Gazete DuvaR’dan İslam Özkan ile Röportaj
İhsan Eliaçık: Türkiye’de sol, halk İslam’ını keşfedemedi
Eliaçık, enternasyonalist bir karaktere sahip olan İslamcılığın öz olarak içerisinde sistem karşıtı unsurlar içerdiğini ancak onun AKP döneminde sistem tarafından yutulduğunu savunuyor. İslamcılığı Cemaladdin Efgani’yle başlatan Eliaçık, başta muhalif bir karaktere sahip olmasına rağmen sistemle bütünleşmesini AKP’nin politikalarına bağlıyor.

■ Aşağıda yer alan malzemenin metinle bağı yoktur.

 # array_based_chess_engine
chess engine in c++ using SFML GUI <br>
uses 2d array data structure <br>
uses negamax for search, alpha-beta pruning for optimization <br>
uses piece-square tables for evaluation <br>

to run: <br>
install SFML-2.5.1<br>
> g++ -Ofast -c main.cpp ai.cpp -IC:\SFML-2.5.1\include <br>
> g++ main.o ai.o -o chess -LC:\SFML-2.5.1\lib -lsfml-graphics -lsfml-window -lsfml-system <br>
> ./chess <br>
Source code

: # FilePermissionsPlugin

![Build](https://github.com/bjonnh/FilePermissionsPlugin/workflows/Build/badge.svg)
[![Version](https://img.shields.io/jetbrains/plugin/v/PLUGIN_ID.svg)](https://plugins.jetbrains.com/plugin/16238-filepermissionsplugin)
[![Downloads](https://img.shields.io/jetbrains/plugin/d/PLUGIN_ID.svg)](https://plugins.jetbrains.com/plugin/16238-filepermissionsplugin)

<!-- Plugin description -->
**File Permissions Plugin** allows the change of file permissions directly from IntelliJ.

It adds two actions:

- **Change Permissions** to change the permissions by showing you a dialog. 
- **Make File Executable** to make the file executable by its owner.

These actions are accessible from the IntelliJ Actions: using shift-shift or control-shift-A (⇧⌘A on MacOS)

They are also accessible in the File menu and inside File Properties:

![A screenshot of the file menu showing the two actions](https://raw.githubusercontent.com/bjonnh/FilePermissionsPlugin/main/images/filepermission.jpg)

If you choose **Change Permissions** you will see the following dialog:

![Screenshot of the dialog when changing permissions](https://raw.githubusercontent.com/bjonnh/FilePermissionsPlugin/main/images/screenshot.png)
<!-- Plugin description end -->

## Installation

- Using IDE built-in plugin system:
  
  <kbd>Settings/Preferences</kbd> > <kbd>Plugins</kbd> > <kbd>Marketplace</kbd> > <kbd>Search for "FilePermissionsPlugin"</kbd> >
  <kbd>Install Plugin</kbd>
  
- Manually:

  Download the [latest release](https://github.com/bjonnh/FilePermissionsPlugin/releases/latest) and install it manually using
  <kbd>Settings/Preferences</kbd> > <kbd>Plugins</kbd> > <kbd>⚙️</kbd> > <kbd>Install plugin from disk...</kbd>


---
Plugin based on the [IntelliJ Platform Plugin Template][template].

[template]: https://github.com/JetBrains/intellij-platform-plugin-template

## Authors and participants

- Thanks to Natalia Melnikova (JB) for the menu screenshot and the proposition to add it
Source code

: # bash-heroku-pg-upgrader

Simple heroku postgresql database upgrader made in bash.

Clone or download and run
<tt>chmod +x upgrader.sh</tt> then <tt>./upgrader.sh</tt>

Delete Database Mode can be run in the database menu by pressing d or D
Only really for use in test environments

Anti kapitalist İslam anlayışı Türkiye’de ilk defa geleneksel İslam anlayışının karşısına çıktığında oldukça ilgi çekmişti. Türkiye’de dindarların lüks, israf ve yolsuzlukların ana kaynağı olan iktidar karşısında tutarlı bir duruş sergileyeceklerine ilişkin bir umut doğmasına yol açmıştı. Birçok çevre, İslamcılığın sosyal ve kolektivist bir düşünceyle yan yana gelmesini oldukça önemsiyordu. Peki şu an sosyal İslam’da tecessüm eden bu düşünce hangi noktada? Kitlelerle özellikle de gençlerle buluşabildi mi? İslamcıların sisteme eklemlenme süreci nasıl gerçekleşti? Bütün bunları İhsan Eliaçık’la konuştuk.
İhsan hocam yıllardır sosyal İslam anlayışını savundun, bu yere nasıl geldiğini ve yaşadığın dönüşümleri mutlaka farklı yerlerde anlatmışsındır. Benim daha çok sormak istediğim şey; düşüncenin geldiği nokta itibarıyla nasıl değerlendiriyorsun? Bu düşünce toplumda yeterince yankı ve gençlerde yeterince karşılık buldu mu?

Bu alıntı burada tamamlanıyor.